##### Data supplied #####

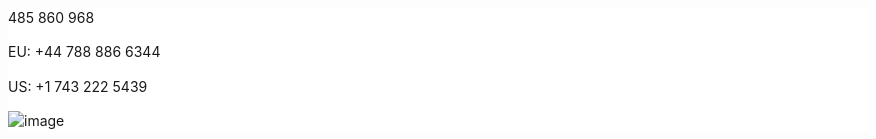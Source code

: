 485 860 968</p><p>EU: +44 788 886 6344</p><p>US: +1 743 222 5439</p>
![image](https://github.com/user-attachments/assets/508020a9-c410-4c99-826e-0b528ddf8c0b)
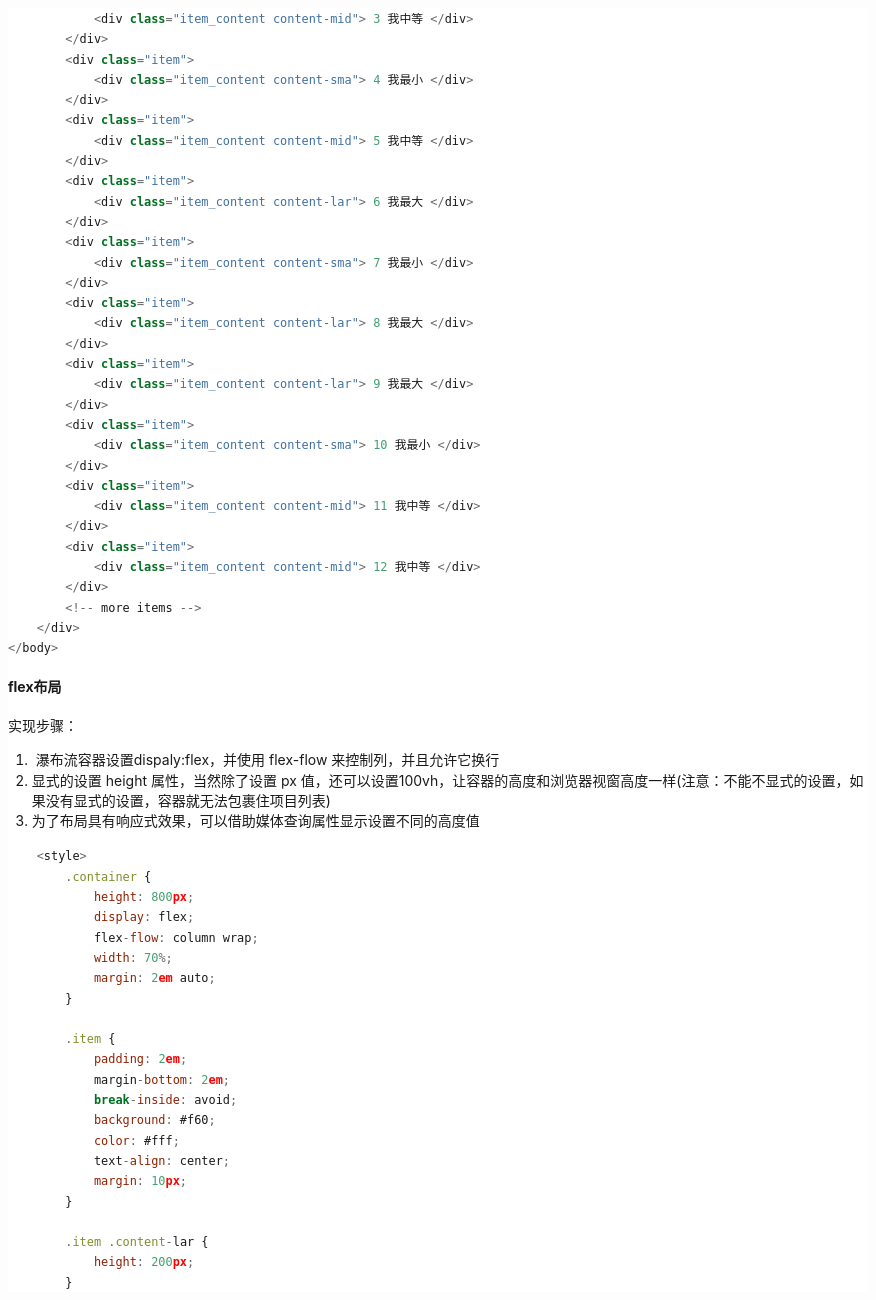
 ```javascript
            <div class="item_content content-mid"> 3 我中等 </div>
        </div>
        <div class="item">
            <div class="item_content content-sma"> 4 我最小 </div>
        </div>
        <div class="item">
            <div class="item_content content-mid"> 5 我中等 </div>
        </div>
        <div class="item">
            <div class="item_content content-lar"> 6 我最大 </div>
        </div>
        <div class="item">
            <div class="item_content content-sma"> 7 我最小 </div>
        </div>
        <div class="item">
            <div class="item_content content-lar"> 8 我最大 </div>
        </div>
        <div class="item">
            <div class="item_content content-lar"> 9 我最大 </div>
        </div>
        <div class="item">
            <div class="item_content content-sma"> 10 我最小 </div>
        </div>
        <div class="item">
            <div class="item_content content-mid"> 11 我中等 </div>
        </div>
        <div class="item">
            <div class="item_content content-mid"> 12 我中等 </div>
        </div>
        <!-- more items -->
    </div>
</body>
```

<a name="3uevJ"></a>
#### flex布局
实现步骤：

1.  瀑布流容器设置dispaly:flex，并使用 flex-flow 来控制列，并且允许它换行
1. 显式的设置 height 属性，当然除了设置 px 值，还可以设置100vh，让容器的高度和浏览器视窗高度一样(注意：不能不显式的设置，如果没有显式的设置，容器就无法包裹住项目列表)
1. 为了布局具有响应式效果，可以借助媒体查询属性显示设置不同的高度值
```javascript
    <style>
        .container {
            height: 800px;
            display: flex;
            flex-flow: column wrap;
            width: 70%;
            margin: 2em auto;
        }

        .item {
            padding: 2em;
            margin-bottom: 2em;
            break-inside: avoid;
            background: #f60;
            color: #fff;
            text-align: center;
            margin: 10px;
        }

        .item .content-lar {
            height: 200px;
        }
```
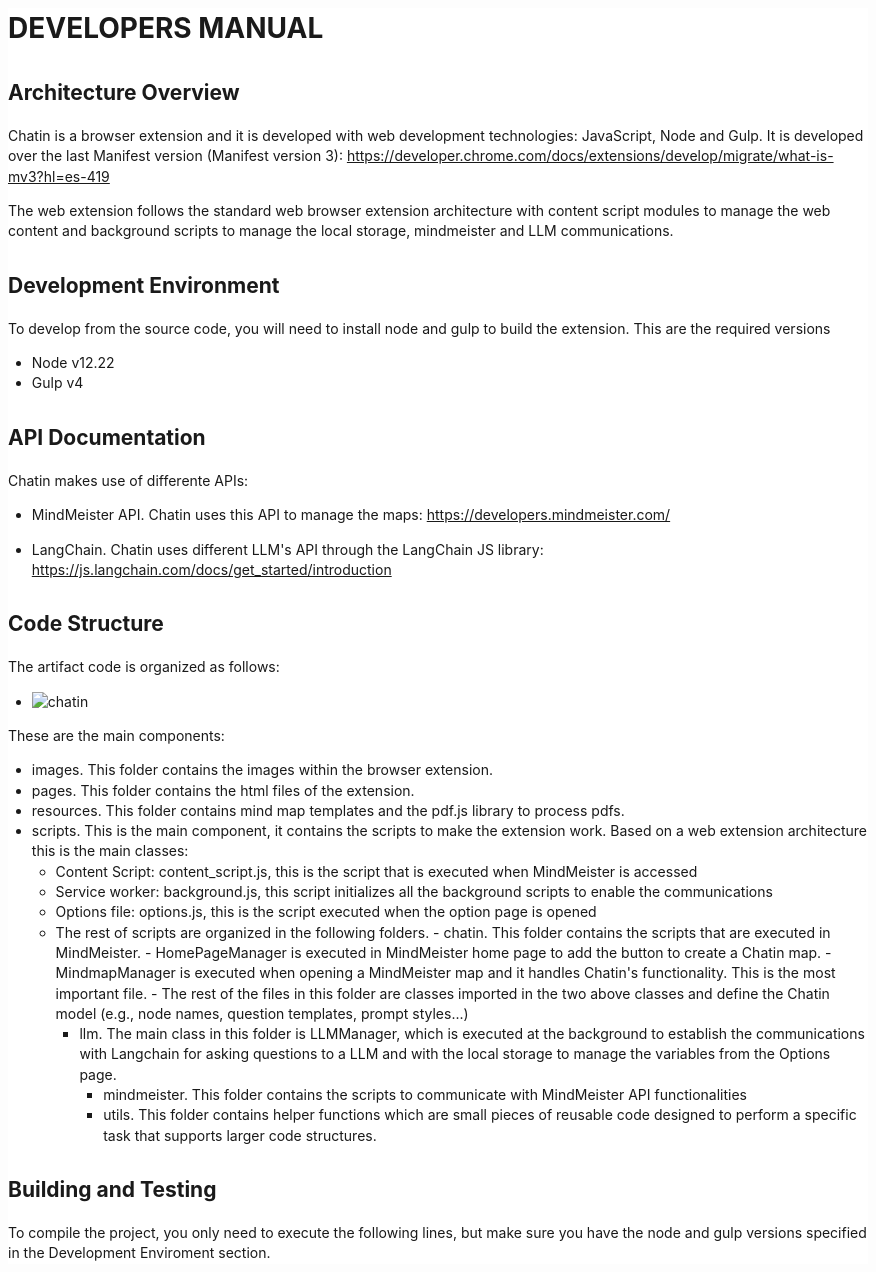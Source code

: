 # DEVELOPERS MANUAL
## Architecture Overview
Chatin is a browser extension and it is developed with web development technologies: JavaScript, Node and Gulp.
It is developed over the last Manifest version (Manifest version 3): https://developer.chrome.com/docs/extensions/develop/migrate/what-is-mv3?hl=es-419

The web extension follows the standard web browser extension architecture with content script modules to manage the web content and background scripts to manage the local storage, mindmeister and LLM communications.

## Development Environment
To develop from the source code, you will need to install node and gulp to build the extension. This are the required versions
- Node v12.22
- Gulp v4

## API Documentation
Chatin makes use of differente APIs:
- MindMeister API. Chatin uses this API to manage the maps: https://developers.mindmeister.com/
  
- LangChain. Chatin uses different LLM's API through the LangChain JS library: https://js.langchain.com/docs/get_started/introduction

## Code Structure
The artifact code is organized as follows:

- ![chatin](https://github.com/onekin/Chatin/assets/31988855/ee3f42df-1472-433e-9b87-16dafccb80d7)

These are the main components:
- images. This folder contains the images within the browser extension.
- pages. This folder contains the html files of the extension.
- resources. This folder contains mind map templates and the pdf.js library to process pdfs.
- scripts. This is the main component, it contains the scripts to make the extension work. Based on a web extension architecture this is the main classes:
  - Content Script: content_script.js, this is the script that is executed when MindMeister is accessed
  - Service worker: background.js, this script initializes all the background scripts to enable the communications
  - Options file: options.js, this is the script executed when the option page is opened
  - The rest of scripts are organized in the following folders.
     	- chatin. This folder contains the scripts that are executed in MindMeister.
    		- HomePageManager is executed in MindMeister home page to add the button to create a Chatin map.
    		- MindmapManager is executed when opening a MindMeister map and it handles Chatin's functionality. This is the most important file.
    		- The rest of the files in this folder are classes imported in the two above classes and define the Chatin model (e.g., node names, question templates, prompt styles...)
  	- llm. The main class in this folder is LLMManager, which is executed at the background to establish the communications with Langchain for asking questions to a LLM and with the local storage to manage the variables from the Options page.
     	- mindmeister. This folder contains the scripts to communicate with MindMeister API functionalities
        - utils. This folder contains helper functions which are small pieces of reusable code designed to perform a specific task that supports larger code structures.
## Building and Testing
To compile the project, you only need to execute the following lines, but make sure you have the node and gulp versions specified in the Development Enviroment section.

#####

:: Directions ::
In the printed copy, the material above must appear unchanged and without its pictures.

:: Your solution ::
Source code

: 485 860 968</p><p>EU: +44 788 886 6344</p><p>US: +1 743 222 5439</p>
![image](https://github.com/user-attachments/assets/508020a9-c410-4c99-826e-0b528ddf8c0b)
 ```javascript
            <div class="item_content content-mid"> 3 我中等 </div>
        </div>
        <div class="item">
            <div class="item_content content-sma"> 4 我最小 </div>
        </div>
        <div class="item">
            <div class="item_content content-mid"> 5 我中等 </div>
        </div>
        <div class="item">
            <div class="item_content content-lar"> 6 我最大 </div>
        </div>
        <div class="item">
            <div class="item_content content-sma"> 7 我最小 </div>
        </div>
        <div class="item">
            <div class="item_content content-lar"> 8 我最大 </div>
        </div>
        <div class="item">
            <div class="item_content content-lar"> 9 我最大 </div>
        </div>
        <div class="item">
            <div class="item_content content-sma"> 10 我最小 </div>
        </div>
        <div class="item">
            <div class="item_content content-mid"> 11 我中等 </div>
        </div>
        <div class="item">
            <div class="item_content content-mid"> 12 我中等 </div>
        </div>
        <!-- more items -->
    </div>
</body>
```

<a name="3uevJ"></a>
#### flex布局
实现步骤：

1.  瀑布流容器设置dispaly:flex，并使用 flex-flow 来控制列，并且允许它换行
1. 显式的设置 height 属性，当然除了设置 px 值，还可以设置100vh，让容器的高度和浏览器视窗高度一样(注意：不能不显式的设置，如果没有显式的设置，容器就无法包裹住项目列表)
1. 为了布局具有响应式效果，可以借助媒体查询属性显示设置不同的高度值
```javascript
    <style>
        .container {
            height: 800px;
            display: flex;
            flex-flow: column wrap;
            width: 70%;
            margin: 2em auto;
        }

        .item {
            padding: 2em;
            margin-bottom: 2em;
            break-inside: avoid;
            background: #f60;
            color: #fff;
            text-align: center;
            margin: 10px;
        }

        .item .content-lar {
            height: 200px;
        }
```
Source code

: # DEVELOPERS MANUAL
## Architecture Overview
Chatin is a browser extension and it is developed with web development technologies: JavaScript, Node and Gulp.
It is developed over the last Manifest version (Manifest version 3): https://developer.chrome.com/docs/extensions/develop/migrate/what-is-mv3?hl=es-419

The web extension follows the standard web browser extension architecture with content script modules to manage the web content and background scripts to manage the local storage, mindmeister and LLM communications.

## Development Environment
To develop from the source code, you will need to install node and gulp to build the extension. This are the required versions
- Node v12.22
- Gulp v4

## API Documentation
Chatin makes use of differente APIs:
- MindMeister API. Chatin uses this API to manage the maps: https://developers.mindmeister.com/
  
- LangChain. Chatin uses different LLM's API through the LangChain JS library: https://js.langchain.com/docs/get_started/introduction

## Code Structure
The artifact code is organized as follows:

- ![chatin](https://github.com/onekin/Chatin/assets/31988855/ee3f42df-1472-433e-9b87-16dafccb80d7)

These are the main components:
- images. This folder contains the images within the browser extension.
- pages. This folder contains the html files of the extension.
- resources. This folder contains mind map templates and the pdf.js library to process pdfs.
- scripts. This is the main component, it contains the scripts to make the extension work. Based on a web extension architecture this is the main classes:
  - Content Script: content_script.js, this is the script that is executed when MindMeister is accessed
  - Service worker: background.js, this script initializes all the background scripts to enable the communications
  - Options file: options.js, this is the script executed when the option page is opened
  - The rest of scripts are organized in the following folders.
     	- chatin. This folder contains the scripts that are executed in MindMeister.
    		- HomePageManager is executed in MindMeister home page to add the button to create a Chatin map.
    		- MindmapManager is executed when opening a MindMeister map and it handles Chatin's functionality. This is the most important file.
    		- The rest of the files in this folder are classes imported in the two above classes and define the Chatin model (e.g., node names, question templates, prompt styles...)
  	- llm. The main class in this folder is LLMManager, which is executed at the background to establish the communications with Langchain for asking questions to a LLM and with the local storage to manage the variables from the Options page.
     	- mindmeister. This folder contains the scripts to communicate with MindMeister API functionalities
        - utils. This folder contains helper functions which are small pieces of reusable code designed to perform a specific task that supports larger code structures.
## Building and Testing
To compile the project, you only need to execute the following lines, but make sure you have the node and gulp versions specified in the Development Enviroment section.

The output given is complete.